Trata-se de um caso exemplar. Estatísticas do IBGE mostram que, no período 2002-2008, o PIB do Acre cresceu 44,1% em volume, o que o colocou em quarto lugar entre os Estados que mais cresceram no período. Com a economia crescendo mais depressa, aumentaram também as receitas próprias do Estado.

Nove Estados ainda arrecadam menos do que recebem de transferências da União. Mas, com uma exceção (Alagoas), no período 2003-2010 (governo Lula), a dependência desses Estados diminuiu, embora lentamente, em relação à observada no período 1995-2002 (governo Fernando Henrique). O Estado mais dependente continua sendo o Amapá, que arrecada apenas o equivalente a 23% do que recebe da União.

Mesmo o Acre, que vem ganhando autonomia financeira de maneira expressiva, ainda é fortemente dependente: arrecada só o equivalente a 30% das transferências que recebe do governo federal (no governo Fernando Henrique Cardoso arrecadava bem menos, apenas 19%). No outro extremo, São Paulo, o Estado mais desenvolvido do País, continua o menos dependente das transferências. Sua receita própria equivale a mais de 8 vezes o que recebe de transferências da União.

Entre os fatores apontados para a relativa melhora da situação financeira dos Estados menos desenvolvidos está o aumento da renda da população, sobretudo a mais pobre. "Houve um deslocamento maior de recursos para essas regiões, graças a programas sociais e, principalmente, à política salarial", observou o economista Amir Khair, que foi secretário das Finanças do Município de São Paulo na gestão da prefeita Luiza Erundina (1989-2003). Nos Estados mais pobres, é maior a porcentagem das pessoas que ganham o salário mínimo.
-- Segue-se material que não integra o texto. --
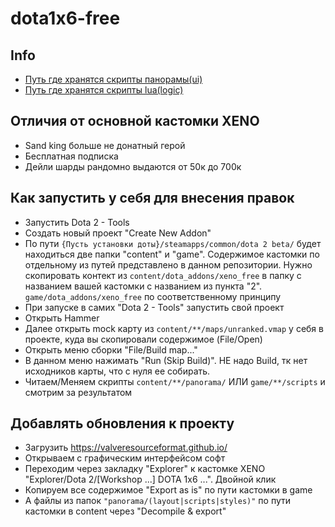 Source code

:# dota1x6-free

## Info
- [Путь где хранятся скрипты панорамы(ui)](game/dota_addons/xeno_free/scripts)
- [Путь где хранятся скрипты lua(logic)](content/dota_addons/xeno_free/panorama)

## Отличия от основной кастомки XENO
- Sand king больше не донатный герой
- Бесплатная подписка
- Дейли шарды рандомно выдаются от 50к до 700к

## Как запустить у себя для внесения правок
- Запустить Dota 2 - Tools
- Создать новый проект "Create New Addon"
- По пути `{Пусть установки доты}/steamapps/common/dota 2 beta/` будет находиться две папки "content" и "game". Содержимое кастомки по отдельному из путей представлено в данном репозитории. Нужно скопировать контект из `content/dota_addons/xeno_free` в папку с названием вашей кастомки с названием из пункта "2". `game/dota_addons/xeno_free` по соответственному принципу
- При запуске в самих "Dota 2 - Tools" запустить свой проект
- Открыть Hammer
- Далее открыть mock карту из `content/**/maps/unranked.vmap` у себя в проекте, куда вы скопировали содержимое (File/Open)
- Открыть меню сборки "File/Build map..."
- В данном меню нажимать "Run (Skip Build)". НЕ надо Build, тк нет исходников карты, что с нуля ее собирать.
- Читаем/Меняем скрипты `content/**/panorama/` ИЛИ `game/**/scripts` и смотрим за результатом

## Добавлять обновления к проекту
- Загрузить https://valveresourceformat.github.io/
- Открываем с графическим интерфейсом софт
- Переходим через закладку "Explorer" к кастомке XENO "Explorer/Dota 2/[Workshop ...] DOTA 1x6 ...". Двойной клик
- Копируем все содержимое "Export as is" по пути кастомки в game
- А файлы из папок `"panorama/(layout|scripts|styles)"` по пути кастомки в content через "Decompile & export"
Na maioria dos Estados das Regiões Norte, Nordeste e Centro-Oeste, a renda per capita aumentou mais de 20% entre 2000 e 2010, de acordo com dados do IBGE. Já nos Estados do Sudeste e do Sul, exceto Santa Catarina, o aumento foi inferior a 19%.

Como consequência do aumento da renda - e também de investimentos públicos, especialmente em infraestrutura, e privados, sobretudo na área de consumo -, economias regionais que estavam estagnadas passaram a crescer rapidamente. Entre 2002 e 2008, por exemplo, o PIB da Região Norte aumentou 39,8%; o do Centro-Oeste, 34%; e o da Região Nordeste, 31,5%%. Já o PIB das regiões mais desenvolvidas cresceu menos: o da Sudeste aumentou 27,3% e o da Região Sul, 21,2%.

Outro fator, apontado pelo economista José Roberto Afonso, é o aumento da eficiência, que nos Estados com estrutura administrativa mais precária produz resultados notáveis. "Houve investimento maciço em modernização da máquina arrecadadora em todos os Estados", lembrou.